Then there’s the question of how troopers would enforce such a law. It seems to me that all the driver would have to do is say, “It was an emergency,” or pass the phone off to someone else in the car. I suppose that the trooper could then call up the phone’s log and see who was called, but that seems like it’s skirting the line of a person’s privacy. I would like to think that our law enforcement officials have bigger fish to fry than making sure that someone wasn’t calling their friend to ask about a lunch date.

Look, I’m all for laws that make sure that people stay safe on the road. I think people should be fined if they’re speeding, or driving without headlights at night, or even caught texting-while-driving, which is now illegal in Georgia. I just don’t see how completely banning all cell phone use would necessarily make things safer. I’ve never understood what makes “hands-free” devices so great, either; don’t you still have to look down to see what number is calling, or to press a button to take the incoming call? I would think that moment of distraction would be more than enough to cause an accident.

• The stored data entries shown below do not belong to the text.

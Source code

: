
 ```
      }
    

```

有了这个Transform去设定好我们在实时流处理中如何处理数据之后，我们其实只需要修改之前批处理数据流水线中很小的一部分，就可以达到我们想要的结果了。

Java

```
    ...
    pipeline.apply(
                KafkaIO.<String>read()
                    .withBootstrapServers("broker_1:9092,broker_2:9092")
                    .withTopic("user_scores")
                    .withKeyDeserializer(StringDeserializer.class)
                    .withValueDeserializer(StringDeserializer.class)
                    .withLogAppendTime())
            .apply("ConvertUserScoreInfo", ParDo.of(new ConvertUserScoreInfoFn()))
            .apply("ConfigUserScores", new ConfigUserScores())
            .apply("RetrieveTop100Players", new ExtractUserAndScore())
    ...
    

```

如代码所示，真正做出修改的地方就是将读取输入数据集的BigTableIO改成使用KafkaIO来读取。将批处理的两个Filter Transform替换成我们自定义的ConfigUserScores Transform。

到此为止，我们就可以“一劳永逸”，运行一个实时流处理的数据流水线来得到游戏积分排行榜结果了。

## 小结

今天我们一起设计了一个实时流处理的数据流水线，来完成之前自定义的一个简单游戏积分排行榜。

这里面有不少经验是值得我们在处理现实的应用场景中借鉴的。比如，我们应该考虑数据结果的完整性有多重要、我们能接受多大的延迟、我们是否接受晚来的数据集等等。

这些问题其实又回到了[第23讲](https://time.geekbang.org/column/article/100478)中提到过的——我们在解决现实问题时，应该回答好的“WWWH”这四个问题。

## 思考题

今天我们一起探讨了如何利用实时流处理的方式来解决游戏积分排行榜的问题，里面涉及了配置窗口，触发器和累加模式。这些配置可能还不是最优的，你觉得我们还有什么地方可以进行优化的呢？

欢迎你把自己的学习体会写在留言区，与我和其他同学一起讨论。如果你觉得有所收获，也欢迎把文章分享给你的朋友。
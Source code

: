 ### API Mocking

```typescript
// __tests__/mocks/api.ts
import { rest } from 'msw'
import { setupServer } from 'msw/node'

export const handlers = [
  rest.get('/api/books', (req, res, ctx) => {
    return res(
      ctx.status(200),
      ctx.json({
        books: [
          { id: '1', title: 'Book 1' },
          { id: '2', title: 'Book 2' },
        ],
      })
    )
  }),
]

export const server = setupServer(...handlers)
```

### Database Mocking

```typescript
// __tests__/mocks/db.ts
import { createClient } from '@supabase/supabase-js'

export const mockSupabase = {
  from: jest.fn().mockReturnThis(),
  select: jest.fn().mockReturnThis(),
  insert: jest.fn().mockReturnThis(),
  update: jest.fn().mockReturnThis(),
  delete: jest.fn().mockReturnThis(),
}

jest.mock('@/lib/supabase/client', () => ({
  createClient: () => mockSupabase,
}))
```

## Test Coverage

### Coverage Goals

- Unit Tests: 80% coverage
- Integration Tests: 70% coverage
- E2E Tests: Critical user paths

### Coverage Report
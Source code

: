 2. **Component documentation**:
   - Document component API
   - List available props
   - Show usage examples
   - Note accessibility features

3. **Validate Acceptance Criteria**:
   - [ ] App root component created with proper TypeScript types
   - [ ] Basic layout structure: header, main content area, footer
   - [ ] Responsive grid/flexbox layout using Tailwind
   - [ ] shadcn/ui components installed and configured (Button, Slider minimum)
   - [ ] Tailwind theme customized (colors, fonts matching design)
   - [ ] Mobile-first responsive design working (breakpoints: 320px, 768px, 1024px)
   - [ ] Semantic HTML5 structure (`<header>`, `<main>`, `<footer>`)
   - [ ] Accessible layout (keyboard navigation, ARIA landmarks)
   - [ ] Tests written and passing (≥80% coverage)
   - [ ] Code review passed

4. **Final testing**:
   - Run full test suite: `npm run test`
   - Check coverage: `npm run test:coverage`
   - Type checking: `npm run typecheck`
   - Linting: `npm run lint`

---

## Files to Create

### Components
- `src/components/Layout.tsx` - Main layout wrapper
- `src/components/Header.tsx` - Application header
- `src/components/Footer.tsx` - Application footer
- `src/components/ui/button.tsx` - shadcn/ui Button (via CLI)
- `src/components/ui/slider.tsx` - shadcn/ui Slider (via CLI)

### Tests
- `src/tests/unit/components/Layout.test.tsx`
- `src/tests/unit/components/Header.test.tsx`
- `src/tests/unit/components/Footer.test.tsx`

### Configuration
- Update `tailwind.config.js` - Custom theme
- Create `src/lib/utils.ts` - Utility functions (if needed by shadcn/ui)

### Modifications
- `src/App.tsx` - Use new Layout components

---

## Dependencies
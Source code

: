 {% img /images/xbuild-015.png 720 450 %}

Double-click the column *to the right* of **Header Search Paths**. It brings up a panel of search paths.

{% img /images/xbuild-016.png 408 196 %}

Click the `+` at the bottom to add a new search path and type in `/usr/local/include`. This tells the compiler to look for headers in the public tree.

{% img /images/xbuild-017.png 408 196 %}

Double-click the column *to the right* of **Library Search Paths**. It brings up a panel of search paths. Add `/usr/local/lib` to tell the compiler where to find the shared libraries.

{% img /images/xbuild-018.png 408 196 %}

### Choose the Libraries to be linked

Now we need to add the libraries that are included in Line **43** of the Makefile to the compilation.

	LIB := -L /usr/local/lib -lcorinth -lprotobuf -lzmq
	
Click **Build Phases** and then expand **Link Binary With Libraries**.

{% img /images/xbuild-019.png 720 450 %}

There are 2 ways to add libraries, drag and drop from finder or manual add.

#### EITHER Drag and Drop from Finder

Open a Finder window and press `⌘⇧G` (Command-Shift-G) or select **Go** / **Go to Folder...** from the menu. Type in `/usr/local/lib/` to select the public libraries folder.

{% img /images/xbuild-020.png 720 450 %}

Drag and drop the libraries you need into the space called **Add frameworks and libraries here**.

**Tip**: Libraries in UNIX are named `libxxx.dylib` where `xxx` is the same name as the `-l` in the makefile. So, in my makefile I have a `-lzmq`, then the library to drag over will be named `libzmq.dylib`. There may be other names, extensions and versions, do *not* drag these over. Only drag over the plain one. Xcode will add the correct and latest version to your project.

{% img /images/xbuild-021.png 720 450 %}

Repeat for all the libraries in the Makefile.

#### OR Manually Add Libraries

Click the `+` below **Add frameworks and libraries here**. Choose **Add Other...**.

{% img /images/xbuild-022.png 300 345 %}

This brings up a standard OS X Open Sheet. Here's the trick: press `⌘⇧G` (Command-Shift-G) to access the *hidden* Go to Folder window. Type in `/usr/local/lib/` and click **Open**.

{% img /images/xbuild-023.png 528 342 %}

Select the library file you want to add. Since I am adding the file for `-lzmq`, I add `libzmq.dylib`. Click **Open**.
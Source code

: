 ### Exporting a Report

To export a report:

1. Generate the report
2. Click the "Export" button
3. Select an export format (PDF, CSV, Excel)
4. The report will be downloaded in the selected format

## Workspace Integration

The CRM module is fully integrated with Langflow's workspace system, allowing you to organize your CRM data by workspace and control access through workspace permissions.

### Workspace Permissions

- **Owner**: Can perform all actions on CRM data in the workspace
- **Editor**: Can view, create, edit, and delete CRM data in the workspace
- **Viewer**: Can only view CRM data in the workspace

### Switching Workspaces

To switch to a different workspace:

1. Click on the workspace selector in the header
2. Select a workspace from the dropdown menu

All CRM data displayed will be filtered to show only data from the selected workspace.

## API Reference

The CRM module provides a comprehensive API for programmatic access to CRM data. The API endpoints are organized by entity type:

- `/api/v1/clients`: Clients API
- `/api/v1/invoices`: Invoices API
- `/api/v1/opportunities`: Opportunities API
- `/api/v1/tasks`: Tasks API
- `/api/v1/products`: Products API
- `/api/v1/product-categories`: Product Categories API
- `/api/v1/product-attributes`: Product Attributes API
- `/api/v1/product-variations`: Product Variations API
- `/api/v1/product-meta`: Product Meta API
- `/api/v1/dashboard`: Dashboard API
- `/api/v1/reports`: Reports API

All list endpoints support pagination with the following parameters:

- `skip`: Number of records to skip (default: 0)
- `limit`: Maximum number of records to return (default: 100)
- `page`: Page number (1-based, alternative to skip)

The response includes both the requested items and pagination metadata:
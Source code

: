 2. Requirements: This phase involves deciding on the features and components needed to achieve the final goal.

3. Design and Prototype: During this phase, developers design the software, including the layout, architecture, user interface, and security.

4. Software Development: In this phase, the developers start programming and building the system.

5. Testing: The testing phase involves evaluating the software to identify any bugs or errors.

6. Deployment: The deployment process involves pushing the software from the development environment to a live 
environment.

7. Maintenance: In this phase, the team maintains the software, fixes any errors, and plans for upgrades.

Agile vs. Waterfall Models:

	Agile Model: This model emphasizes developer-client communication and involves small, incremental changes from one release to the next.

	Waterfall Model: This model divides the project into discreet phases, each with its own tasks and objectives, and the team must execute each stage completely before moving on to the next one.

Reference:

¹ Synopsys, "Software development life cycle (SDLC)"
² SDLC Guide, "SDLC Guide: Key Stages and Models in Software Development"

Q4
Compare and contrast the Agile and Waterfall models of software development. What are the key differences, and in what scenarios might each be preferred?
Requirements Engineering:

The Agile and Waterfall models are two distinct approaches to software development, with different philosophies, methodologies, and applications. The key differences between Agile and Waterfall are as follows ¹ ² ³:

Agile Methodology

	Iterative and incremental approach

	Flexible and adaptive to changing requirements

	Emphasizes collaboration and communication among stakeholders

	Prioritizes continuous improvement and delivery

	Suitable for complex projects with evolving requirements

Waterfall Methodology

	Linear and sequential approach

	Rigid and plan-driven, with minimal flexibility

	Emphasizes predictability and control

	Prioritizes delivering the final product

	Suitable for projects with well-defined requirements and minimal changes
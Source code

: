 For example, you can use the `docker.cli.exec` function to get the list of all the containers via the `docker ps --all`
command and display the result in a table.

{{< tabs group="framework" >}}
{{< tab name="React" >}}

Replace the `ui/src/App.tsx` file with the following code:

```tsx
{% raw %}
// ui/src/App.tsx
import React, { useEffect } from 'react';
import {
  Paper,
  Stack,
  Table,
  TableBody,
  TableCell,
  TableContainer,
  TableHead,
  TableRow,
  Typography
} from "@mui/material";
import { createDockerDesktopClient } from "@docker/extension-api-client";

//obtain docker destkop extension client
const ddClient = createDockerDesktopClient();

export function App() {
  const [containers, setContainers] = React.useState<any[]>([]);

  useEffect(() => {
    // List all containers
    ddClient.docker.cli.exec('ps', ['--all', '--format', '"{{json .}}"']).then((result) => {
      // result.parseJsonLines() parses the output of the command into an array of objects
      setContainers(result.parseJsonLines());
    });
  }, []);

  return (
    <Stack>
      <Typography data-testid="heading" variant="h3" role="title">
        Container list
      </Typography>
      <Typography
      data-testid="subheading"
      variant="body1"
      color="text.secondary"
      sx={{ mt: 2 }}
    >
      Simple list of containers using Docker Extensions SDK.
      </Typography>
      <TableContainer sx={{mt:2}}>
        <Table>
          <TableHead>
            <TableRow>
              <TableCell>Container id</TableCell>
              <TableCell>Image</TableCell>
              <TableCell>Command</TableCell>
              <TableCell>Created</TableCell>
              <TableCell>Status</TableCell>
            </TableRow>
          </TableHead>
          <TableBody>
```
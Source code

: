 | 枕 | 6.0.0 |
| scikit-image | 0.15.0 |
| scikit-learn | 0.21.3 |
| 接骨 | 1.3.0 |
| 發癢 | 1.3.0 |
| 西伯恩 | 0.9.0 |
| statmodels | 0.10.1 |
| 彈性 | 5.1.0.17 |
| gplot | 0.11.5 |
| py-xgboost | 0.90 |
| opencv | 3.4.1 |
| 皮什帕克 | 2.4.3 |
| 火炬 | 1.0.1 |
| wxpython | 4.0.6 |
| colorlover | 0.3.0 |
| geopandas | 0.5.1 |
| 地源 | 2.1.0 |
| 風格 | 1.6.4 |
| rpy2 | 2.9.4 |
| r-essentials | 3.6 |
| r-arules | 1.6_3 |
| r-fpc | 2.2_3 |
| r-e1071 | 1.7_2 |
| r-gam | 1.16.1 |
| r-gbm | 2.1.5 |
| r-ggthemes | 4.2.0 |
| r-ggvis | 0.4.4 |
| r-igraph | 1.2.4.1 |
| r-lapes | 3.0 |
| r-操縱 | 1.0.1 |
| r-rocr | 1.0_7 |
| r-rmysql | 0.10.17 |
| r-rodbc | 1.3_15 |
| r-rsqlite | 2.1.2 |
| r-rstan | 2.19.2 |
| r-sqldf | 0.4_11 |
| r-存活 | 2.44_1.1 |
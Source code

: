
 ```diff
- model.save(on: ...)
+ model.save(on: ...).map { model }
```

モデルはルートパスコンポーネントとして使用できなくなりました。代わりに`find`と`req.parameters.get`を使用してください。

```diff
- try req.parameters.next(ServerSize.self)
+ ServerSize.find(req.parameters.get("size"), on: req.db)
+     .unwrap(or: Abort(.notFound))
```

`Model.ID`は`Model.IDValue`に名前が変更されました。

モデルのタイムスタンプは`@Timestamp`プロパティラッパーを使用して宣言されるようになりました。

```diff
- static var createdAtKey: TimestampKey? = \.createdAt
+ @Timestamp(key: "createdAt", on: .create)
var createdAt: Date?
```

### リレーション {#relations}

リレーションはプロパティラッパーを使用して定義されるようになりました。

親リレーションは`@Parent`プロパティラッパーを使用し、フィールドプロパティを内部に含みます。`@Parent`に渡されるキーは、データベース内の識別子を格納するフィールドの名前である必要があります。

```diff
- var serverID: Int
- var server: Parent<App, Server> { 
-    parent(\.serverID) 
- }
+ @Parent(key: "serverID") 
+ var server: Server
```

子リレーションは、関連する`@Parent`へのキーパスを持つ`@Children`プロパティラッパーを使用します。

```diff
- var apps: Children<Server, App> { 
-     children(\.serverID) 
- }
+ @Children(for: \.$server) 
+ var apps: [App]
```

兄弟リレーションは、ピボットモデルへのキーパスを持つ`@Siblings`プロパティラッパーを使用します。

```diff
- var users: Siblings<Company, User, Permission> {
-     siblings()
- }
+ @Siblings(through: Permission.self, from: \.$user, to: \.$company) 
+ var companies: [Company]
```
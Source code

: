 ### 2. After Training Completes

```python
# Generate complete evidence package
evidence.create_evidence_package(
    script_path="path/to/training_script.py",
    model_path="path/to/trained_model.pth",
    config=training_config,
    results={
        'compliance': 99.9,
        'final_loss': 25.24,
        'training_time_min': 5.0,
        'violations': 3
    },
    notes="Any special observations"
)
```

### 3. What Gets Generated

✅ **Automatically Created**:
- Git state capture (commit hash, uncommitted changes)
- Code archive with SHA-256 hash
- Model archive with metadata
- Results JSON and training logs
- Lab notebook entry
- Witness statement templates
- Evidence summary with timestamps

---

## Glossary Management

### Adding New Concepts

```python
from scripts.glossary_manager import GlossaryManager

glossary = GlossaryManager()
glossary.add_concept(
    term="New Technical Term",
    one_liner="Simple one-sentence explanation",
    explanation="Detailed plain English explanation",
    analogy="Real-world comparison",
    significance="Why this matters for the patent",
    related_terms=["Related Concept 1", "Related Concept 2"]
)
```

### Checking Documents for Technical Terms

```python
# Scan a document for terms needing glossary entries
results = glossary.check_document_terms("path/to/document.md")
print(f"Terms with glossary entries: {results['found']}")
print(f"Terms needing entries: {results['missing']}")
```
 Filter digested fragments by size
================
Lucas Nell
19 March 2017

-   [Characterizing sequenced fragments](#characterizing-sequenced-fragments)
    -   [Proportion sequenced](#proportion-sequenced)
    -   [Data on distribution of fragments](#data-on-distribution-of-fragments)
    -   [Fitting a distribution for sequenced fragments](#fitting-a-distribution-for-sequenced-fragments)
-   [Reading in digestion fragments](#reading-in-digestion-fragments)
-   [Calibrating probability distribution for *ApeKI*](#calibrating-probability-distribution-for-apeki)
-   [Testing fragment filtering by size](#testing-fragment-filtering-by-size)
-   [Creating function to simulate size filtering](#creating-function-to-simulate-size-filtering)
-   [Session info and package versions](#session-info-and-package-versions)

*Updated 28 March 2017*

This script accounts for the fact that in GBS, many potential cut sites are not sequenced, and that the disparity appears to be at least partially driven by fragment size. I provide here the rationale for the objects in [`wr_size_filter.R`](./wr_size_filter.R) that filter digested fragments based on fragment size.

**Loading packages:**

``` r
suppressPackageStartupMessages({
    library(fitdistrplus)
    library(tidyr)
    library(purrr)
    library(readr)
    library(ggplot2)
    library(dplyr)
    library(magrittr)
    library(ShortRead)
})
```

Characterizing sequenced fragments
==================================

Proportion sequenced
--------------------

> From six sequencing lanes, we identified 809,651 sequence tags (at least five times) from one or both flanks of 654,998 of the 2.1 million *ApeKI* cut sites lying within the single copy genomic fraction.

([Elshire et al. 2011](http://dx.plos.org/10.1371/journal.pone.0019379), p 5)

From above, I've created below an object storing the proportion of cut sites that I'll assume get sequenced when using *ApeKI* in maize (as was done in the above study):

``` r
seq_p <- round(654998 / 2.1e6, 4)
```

While I’m sure cell phones have caused fatal accidents, I also wonder how many lives have been saved because someone was able to use a cell phone to call 911. While the law states that “emergency” calls would be exempt, I am sure most drivers would just as soon leave the cell phone at home so as not to deal with the hassle of potentially being stopped by a trooper. I would hate to think that someone might not be able to reach an ambulance after a crash, because nobody had a cell phone.

I worry that states that try to completely illegalize cell phones will be starting off on a slippery slope. I hope that this is one call that isn’t made.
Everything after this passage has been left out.